A antiga ministra da Educação Maria de Lurdes Rodrigues começa a ser julgada nesta quinta-feira por ter gastado 265 mil euros a contratar o irmão do dirigente socialista Paulo Pedroso para que este fizesse uma compilação da legislação portuguesa sobre o ensino. É acusada de prevaricação de titular de cargo político, crime cuja moldura penal oscila entre os dois e os oito anos de cadeia — tal como sucede com os restantes arguidos neste processo, incluindo João Pedroso.

Os factos remontam ao período entre 2005 e 2008, altura em que a então governante socialista resolveu contratar, por ajuste directo, os serviços do advogado João Pedroso, que por sua vez chamou também para o ajudarem na tarefa um estagiário do seu escritório e um filólogo que havia trabalhado no Ministério da Educação.

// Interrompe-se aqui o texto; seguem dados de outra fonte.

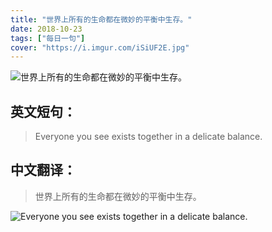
 ```yaml
---
title: "世界上所有的生命都在微妙的平衡中生存。"
date: 2018-10-23
tags: ["每日一句"]
cover: "https://i.imgur.com/iSiUF2E.jpg"
---
```


![世界上所有的生命都在微妙的平衡中生存。](https://i.imgur.com/p0hwE1N.jpg)

## 英文短句：
> Everyone you see exists together in a delicate balance.

<!--more-->

## 中文翻译：
> 世界上所有的生命都在微妙的平衡中生存。

![Everyone you see exists together in a delicate balance.](https://i.imgur.com/fuFLWdY.jpg)

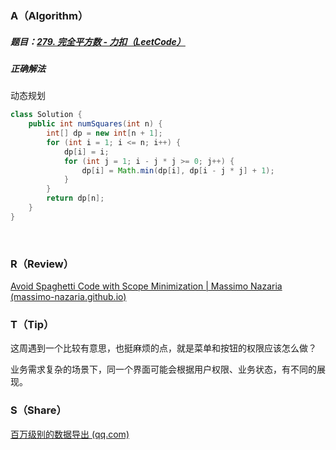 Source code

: ### A（Algorithm）
##### 题目：[279. 完全平方数 - 力扣（LeetCode）](https://leetcode.cn/problems/perfect-squares/)

##### 正确解法
动态规划
```java
class Solution {
    public int numSquares(int n) {
        int[] dp = new int[n + 1];
        for (int i = 1; i <= n; i++) {
            dp[i] = i;
            for (int j = 1; i - j * j >= 0; j++) {
                dp[i] = Math.min(dp[i], dp[i - j * j] + 1);
            }
        }
        return dp[n];
    }
}
```
<br/>

### R（Review）
[Avoid Spaghetti Code with Scope Minimization | Massimo Nazaria (massimo-nazaria.github.io)](https://massimo-nazaria.github.io/blog/2022/02/10/avoid-spaghetti-code-with-scope-minimization.html)
<br/>

### T（Tip）
这周遇到一个比较有意思，也挺麻烦的点，就是菜单和按钮的权限应该怎么做？

业务需求复杂的场景下，同一个界面可能会根据用户权限、业务状态，有不同的展现。
<br/>

### S（Share）
[百万级别的数据导出 (qq.com)](https://mp.weixin.qq.com/s/MbAsAviYUdwruSsohvJFUw) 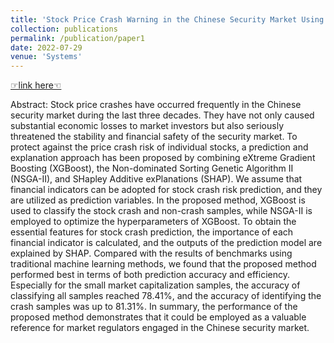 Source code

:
```yaml
---
title: 'Stock Price Crash Warning in the Chinese Security Market Using a Machine Learning-Based Method and Financial Indicators'
collection: publications
permalink: /publication/paper1
date: 2022-07-29
venue: 'Systems'
---
```



 
[☞link here☜](https://www.mdpi.com/2079-8954/10/4/108)

Abstract: Stock price crashes have occurred frequently in the Chinese security market during the last three decades. They have not only caused substantial economic losses to market investors but also seriously threatened the stability and financial safety of the security market. To protect against the price crash risk of individual stocks, a prediction and explanation approach has been proposed by combining eXtreme Gradient Boosting (XGBoost), the Non-dominated Sorting Genetic Algorithm II (NSGA-II), and SHapley Additive exPlanations (SHAP). We assume that financial indicators can be adopted for stock crash risk prediction, and they are utilized as prediction variables. In the proposed method, XGBoost is used to classify the stock crash and non-crash samples, while NSGA-II is employed to optimize the hyperparameters of XGBoost. To obtain the essential features for stock crash prediction, the importance of each financial indicator is calculated, and the outputs of the prediction model are explained by SHAP. Compared with the results of benchmarks using traditional machine learning methods, we found that the proposed method performed best in terms of both prediction accuracy and efficiency. Especially for the small market capitalization samples, the accuracy of classifying all samples reached 78.41%, and the accuracy of identifying the crash samples was up to 81.31%. In summary, the performance of the proposed method demonstrates that it could be employed as a valuable reference for market regulators engaged in the Chinese security market.
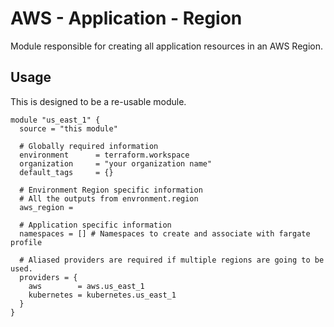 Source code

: # AWS - Application - Region

Module responsible for creating all application resources in an AWS Region.

## Usage
This is designed to be a re-usable module.

```hcl
module "us_east_1" {
  source = "this module"

  # Globally required information
  environment      = terraform.workspace
  organization     = "your organization name"
  default_tags     = {}

  # Environment Region specific information
  # All the outputs from envronment.region
  aws_region = 

  # Application specific information
  namespaces = [] # Namespaces to create and associate with fargate profile

  # Aliased providers are required if multiple regions are going to be used.
  providers = {
    aws        = aws.us_east_1
    kubernetes = kubernetes.us_east_1
  }
}
```

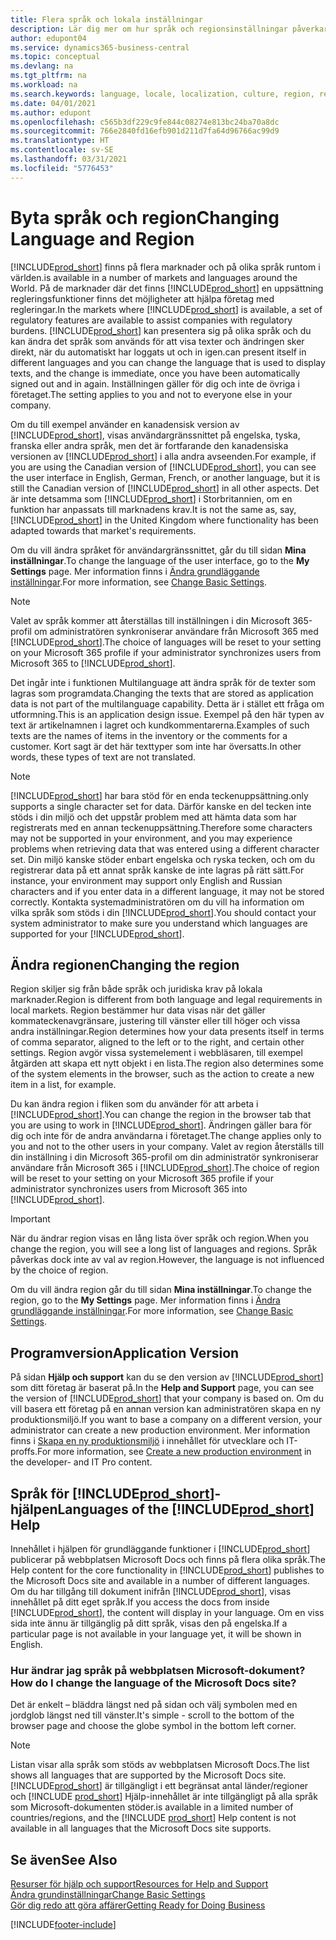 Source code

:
 ```yaml
---
title: Flera språk och lokala inställningar
description: Lär dig mer om hur språk och regionsinställningar påverkar din upplevelse i Business Central. Ändra språket för användargränssnittet under Mina inställningar.
author: edupont04
ms.service: dynamics365-business-central
ms.topic: conceptual
ms.devlang: na
ms.tgt_pltfrm: na
ms.workload: na
ms.search.keywords: language, locale, localization, culture, region, regional settings
ms.date: 04/01/2021
ms.author: edupont
ms.openlocfilehash: c565b3df229c9fe844c08274e813bc24ba70a8dc
ms.sourcegitcommit: 766e2840fd16efb901d211d7fa64d96766ac99d9
ms.translationtype: HT
ms.contentlocale: sv-SE
ms.lasthandoff: 03/31/2021
ms.locfileid: "5776453"
---
```

# <a name="changing-language-and-region"></a><span data-ttu-id="f7d39-104">Byta språk och region</span><span class="sxs-lookup"><span data-stu-id="f7d39-104">Changing Language and Region</span></span>

[!INCLUDE[prod_short](includes/prod_short.md)] <span data-ttu-id="f7d39-105">finns på flera marknader och på olika språk runtom i världen.</span><span class="sxs-lookup"><span data-stu-id="f7d39-105">is available in a number of markets and languages around the World.</span></span> <span data-ttu-id="f7d39-106">På de marknader där det finns [!INCLUDE[prod_short](includes/prod_short.md)] en uppsättning regleringsfunktioner finns det möjligheter att hjälpa företag med regleringar.</span><span class="sxs-lookup"><span data-stu-id="f7d39-106">In the markets where [!INCLUDE[prod_short](includes/prod_short.md)] is available, a set of regulatory features are available to assist companies with regulatory burdens.</span></span> [!INCLUDE[prod_short](includes/prod_short.md)] <span data-ttu-id="f7d39-107">kan presentera sig på olika språk och du kan ändra det språk som används för att visa texter och ändringen sker direkt, när du automatiskt har loggats ut och in igen.</span><span class="sxs-lookup"><span data-stu-id="f7d39-107">can present itself in different languages and you can change the language that is used to display texts, and the change is immediate, once you have been automatically signed out and in again.</span></span> <span data-ttu-id="f7d39-108">Inställningen gäller för dig och inte de övriga i företaget.</span><span class="sxs-lookup"><span data-stu-id="f7d39-108">The setting applies to you and not to everyone else in your company.</span></span>  

<span data-ttu-id="f7d39-109">Om du till exempel använder en kanadensisk version av [!INCLUDE[prod_short](includes/prod_short.md)], visas användargränssnittet på engelska, tyska, franska eller andra språk, men det är fortfarande den kanadensiska versionen av [!INCLUDE[prod_short](includes/prod_short.md)] i alla andra avseenden.</span><span class="sxs-lookup"><span data-stu-id="f7d39-109">For example, if you are using the Canadian version of [!INCLUDE[prod_short](includes/prod_short.md)], you can see the user interface in English, German, French, or another language, but it is still the Canadian version of [!INCLUDE[prod_short](includes/prod_short.md)] in all other aspects.</span></span> <span data-ttu-id="f7d39-110">Det är inte detsamma som [!INCLUDE[prod_short](includes/prod_short.md)] i Storbritannien, om en funktion har anpassats till marknadens krav.</span><span class="sxs-lookup"><span data-stu-id="f7d39-110">It is not the same as, say, [!INCLUDE[prod_short](includes/prod_short.md)] in the United Kingdom where functionality has been adapted towards that market's requirements.</span></span>  

<span data-ttu-id="f7d39-111">Om du vill ändra språket för användargränssnittet, går du till sidan **Mina inställningar**.</span><span class="sxs-lookup"><span data-stu-id="f7d39-111">To change the language of the user interface, go to the **My Settings** page.</span></span> <span data-ttu-id="f7d39-112">Mer information finns i [Ändra grundläggande inställningar](ui-change-basic-settings.md#language).</span><span class="sxs-lookup"><span data-stu-id="f7d39-112">For more information, see [Change Basic Settings](ui-change-basic-settings.md#language).</span></span> 

> [!NOTE]  
> <span data-ttu-id="f7d39-113">Valet av språk kommer att återställas till inställningen i din Microsoft 365-profil om administratören synkroniserar användare från Microsoft 365 med [!INCLUDE[prod_short](includes/prod_short.md)].</span><span class="sxs-lookup"><span data-stu-id="f7d39-113">The choice of languages will be reset to your setting on your Microsoft 365 profile if your administrator synchronizes users from Microsoft 365 to [!INCLUDE[prod_short](includes/prod_short.md)].</span></span>

<span data-ttu-id="f7d39-114">Det ingår inte i funktionen Multilanguage att ändra språk för de texter som lagras som programdata.</span><span class="sxs-lookup"><span data-stu-id="f7d39-114">Changing the texts that are stored as application data is not part of the multilanguage capability.</span></span> <span data-ttu-id="f7d39-115">Detta är i stället ett fråga om utformning.</span><span class="sxs-lookup"><span data-stu-id="f7d39-115">This is an application design issue.</span></span> <span data-ttu-id="f7d39-116">Exempel på den här typen av text är artikelnamnen i lagret och kundkommentarerna.</span><span class="sxs-lookup"><span data-stu-id="f7d39-116">Examples of such texts are the names of items in the inventory or the comments for a customer.</span></span> <span data-ttu-id="f7d39-117">Kort sagt är det här texttyper som inte har översatts.</span><span class="sxs-lookup"><span data-stu-id="f7d39-117">In other words, these types of text are not translated.</span></span>  

> [!NOTE]  
> [!INCLUDE[prod_short](includes/prod_short.md)] <span data-ttu-id="f7d39-118">har bara stöd för en enda teckenuppsättning.</span><span class="sxs-lookup"><span data-stu-id="f7d39-118">only supports a single character set for data.</span></span> <span data-ttu-id="f7d39-119">Därför kanske en del tecken inte stöds i din miljö och det uppstår problem med att hämta data som har registrerats med en annan teckenuppsättning.</span><span class="sxs-lookup"><span data-stu-id="f7d39-119">Therefore some characters may not be supported in your environment, and you may experience problems when retrieving data that was entered using a different character set.</span></span> <span data-ttu-id="f7d39-120">Din miljö kanske stöder enbart engelska och ryska tecken, och om du registrerar data på ett annat språk kanske de inte lagras på rätt sätt.</span><span class="sxs-lookup"><span data-stu-id="f7d39-120">For instance, your environment may support only English and Russian characters and if you enter data in a different language, it may not be stored correctly.</span></span> <span data-ttu-id="f7d39-121">Kontakta systemadministratören om du vill ha information om vilka språk som stöds i din [!INCLUDE[prod_short](includes/prod_short.md)].</span><span class="sxs-lookup"><span data-stu-id="f7d39-121">You should contact your system administrator to make sure you understand which languages are supported for your [!INCLUDE[prod_short](includes/prod_short.md)].</span></span>  

## <a name="changing-the-region"></a><span data-ttu-id="f7d39-122">Ändra regionen</span><span class="sxs-lookup"><span data-stu-id="f7d39-122">Changing the region</span></span>
<span data-ttu-id="f7d39-123">Region skiljer sig från både språk och juridiska krav på lokala marknader.</span><span class="sxs-lookup"><span data-stu-id="f7d39-123">Region is different from both language and legal requirements in local markets.</span></span> <span data-ttu-id="f7d39-124">Region bestämmer hur data visas när det gäller kommateckenavgränsare, justering till vänster eller till höger och vissa andra inställningar.</span><span class="sxs-lookup"><span data-stu-id="f7d39-124">Region determines how your data presents itself in terms of comma separator, aligned to the left or to the right, and certain other settings.</span></span> <span data-ttu-id="f7d39-125">Region avgör vissa systemelement i webbläsaren, till exempel åtgärden att skapa ett nytt objekt i en lista.</span><span class="sxs-lookup"><span data-stu-id="f7d39-125">The region also determines some of the system elements in the browser, such as the action to create a new item in a list, for example.</span></span>  

<span data-ttu-id="f7d39-126">Du kan ändra region i fliken som du använder för att arbeta i [!INCLUDE[prod_short](includes/prod_short.md)].</span><span class="sxs-lookup"><span data-stu-id="f7d39-126">You can change the region in the browser tab that you are using to work in [!INCLUDE[prod_short](includes/prod_short.md)].</span></span> <span data-ttu-id="f7d39-127">Ändringen gäller bara för dig och inte för de andra användarna i företaget.</span><span class="sxs-lookup"><span data-stu-id="f7d39-127">The change applies only to you and not to the other users in your company.</span></span>  <span data-ttu-id="f7d39-128">Valet av region återställs till din inställning i din Microsoft 365-profil om din administratör synkroniserar användare från Microsoft 365 i [!INCLUDE[prod_short](includes/prod_short.md)].</span><span class="sxs-lookup"><span data-stu-id="f7d39-128">The choice of region will be reset to your setting on your Microsoft 365 profile if your administrator synchronizes users from Microsoft 365 into [!INCLUDE[prod_short](includes/prod_short.md)].</span></span>

> [!IMPORTANT]  
> <span data-ttu-id="f7d39-129">När du ändrar region visas en lång lista över språk och region.</span><span class="sxs-lookup"><span data-stu-id="f7d39-129">When you change the region, you will see a long list of languages and regions.</span></span> <span data-ttu-id="f7d39-130">Språk påverkas dock inte av val av region.</span><span class="sxs-lookup"><span data-stu-id="f7d39-130">However, the language is not influenced by the choice of region.</span></span>  

<span data-ttu-id="f7d39-131">Om du vill ändra region går du till sidan **Mina inställningar**.</span><span class="sxs-lookup"><span data-stu-id="f7d39-131">To change the region, go to the **My Settings** page.</span></span> <span data-ttu-id="f7d39-132">Mer information finns i [Ändra grundläggande inställningar](ui-change-basic-settings.md).</span><span class="sxs-lookup"><span data-stu-id="f7d39-132">For more information, see [Change Basic Settings](ui-change-basic-settings.md).</span></span>  

## <a name="application-version"></a><span data-ttu-id="f7d39-133">Programversion</span><span class="sxs-lookup"><span data-stu-id="f7d39-133">Application Version</span></span>

<span data-ttu-id="f7d39-134">På sidan **Hjälp och support** kan du se den version av [!INCLUDE[prod_short](includes/prod_short.md)] som ditt företag är baserat på.</span><span class="sxs-lookup"><span data-stu-id="f7d39-134">In the **Help and Support** page, you can see the version of [!INCLUDE[prod_short](includes/prod_short.md)] that your company is based on.</span></span> <span data-ttu-id="f7d39-135">Om du vill basera ett företag på en annan version kan administratören skapa en ny produktionsmiljö.</span><span class="sxs-lookup"><span data-stu-id="f7d39-135">If you want to base a company on a different version, your administrator can create a new production environment.</span></span> <span data-ttu-id="f7d39-136">Mer information finns i [Skapa en ny produktionsmiljö](/dynamics365/business-central/dev-itpro/administration/tenant-admin-center-environments#create-a-new-production-environment) i innehållet för utvecklare och IT-proffs.</span><span class="sxs-lookup"><span data-stu-id="f7d39-136">For more information, see [Create a new production environment](/dynamics365/business-central/dev-itpro/administration/tenant-admin-center-environments#create-a-new-production-environment) in the developer- and IT Pro content.</span></span>  

## <a name="languages-of-the-prod_short-help"></a><span data-ttu-id="f7d39-137">Språk för [!INCLUDE[prod_short](includes/prod_short.md)]-hjälpen</span><span class="sxs-lookup"><span data-stu-id="f7d39-137">Languages of the [!INCLUDE[prod_short](includes/prod_short.md)] Help</span></span>

<span data-ttu-id="f7d39-138">Innehållet i hjälpen för grundläggande funktioner i [!INCLUDE[prod_short](includes/prod_short.md)] publicerar på webbplatsen Microsoft Docs och finns på flera olika språk.</span><span class="sxs-lookup"><span data-stu-id="f7d39-138">The Help content for the core functionality in [!INCLUDE[prod_short](includes/prod_short.md)] publishes to the Microsoft Docs site and available in a number of different languages.</span></span> <span data-ttu-id="f7d39-139">Om du har tillgång till dokument inifrån [!INCLUDE[prod_short](includes/prod_short.md)], visas innehållet på ditt eget språk.</span><span class="sxs-lookup"><span data-stu-id="f7d39-139">If you access the docs from inside [!INCLUDE[prod_short](includes/prod_short.md)], the content will display in your language.</span></span> <span data-ttu-id="f7d39-140">Om en viss sida inte ännu är tillgänglig på ditt språk, visas den på engelska.</span><span class="sxs-lookup"><span data-stu-id="f7d39-140">If a particular page is not available in your language yet, it will be shown in English.</span></span>

### <a name="how-do-i-change-the-language-of-the-microsoft-docs-site"></a><span data-ttu-id="f7d39-141">Hur ändrar jag språk på webbplatsen Microsoft-dokument?</span><span class="sxs-lookup"><span data-stu-id="f7d39-141">How do I change the language of the Microsoft Docs site?</span></span>

<span data-ttu-id="f7d39-142">Det är enkelt – bläddra längst ned på sidan och välj symbolen med en jordglob längst ned till vänster.</span><span class="sxs-lookup"><span data-stu-id="f7d39-142">It's simple - scroll to the bottom of the browser page and choose the globe symbol in the bottom left corner.</span></span>

> [!NOTE]  
> <span data-ttu-id="f7d39-143">Listan visar alla språk som stöds av webbplatsen Microsoft Docs.</span><span class="sxs-lookup"><span data-stu-id="f7d39-143">The list shows all languages that are supported by the Microsoft Docs site.</span></span> [!INCLUDE[prod_short](includes/prod_short.md)] <span data-ttu-id="f7d39-144">är tillgängligt i ett begränsat antal länder/regioner och [!INCLUDE [prod_short](includes/prod_short.md)] Hjälp-innehållet är inte tillgängligt på alla språk som Microsoft-dokumenten stöder.</span><span class="sxs-lookup"><span data-stu-id="f7d39-144">is available in a limited number of countries/regions, and the [!INCLUDE [prod_short](includes/prod_short.md)] Help content is not available in all languages that the Microsoft Docs site supports.</span></span>

## <a name="see-also"></a><span data-ttu-id="f7d39-145">Se även</span><span class="sxs-lookup"><span data-stu-id="f7d39-145">See Also</span></span>

[<span data-ttu-id="f7d39-146">Resurser för hjälp och support</span><span class="sxs-lookup"><span data-stu-id="f7d39-146">Resources for Help and Support</span></span>](product-help-and-support.md)  
[<span data-ttu-id="f7d39-147">Ändra grundinställningar</span><span class="sxs-lookup"><span data-stu-id="f7d39-147">Change Basic Settings</span></span>](ui-change-basic-settings.md)  
[<span data-ttu-id="f7d39-148">Gör dig redo att göra affärer</span><span class="sxs-lookup"><span data-stu-id="f7d39-148">Getting Ready for Doing Business</span></span>](ui-get-ready-business.md)  


[!INCLUDE[footer-include](includes/footer-banner.md)]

O despacho de pronúncia dos arguidos diz que não existe nenhum registo de que Maria de Lurdes Rodrigues tenha tentado apurar se a tarefa que entregou ao grupo de trabalho podia ter sido desempenhada por pessoal do Ministério da Educação. Várias testemunhas abonatórias de peso — os seus antecessores Augusto Santos Silva e Marçal Grilo, que integraram governos socialistas, mas também David Justino, do PSD — deverão confirmar em tribunal que não havia, de facto, juristas suficientes na casa para levar a cabo semelhante missão. A antiga governante terá, porém, de explicar ainda aos juízes por que motivo não foi aberto um concurso público para o efeito, até porque o irmão de Paulo Pedroso não tinha nenhuma especialização que lhe desse vantagem relativamente a outros colegas seus de profissão. “É claro que a tarefa seria melhor prosseguida por juristas especializados em direito da educação”, refere a acusação, acrescentando que o próprio João Pedroso acabou por ser apanhado de surpresa pela magnitude do trabalho que lhe tinha sido entregue.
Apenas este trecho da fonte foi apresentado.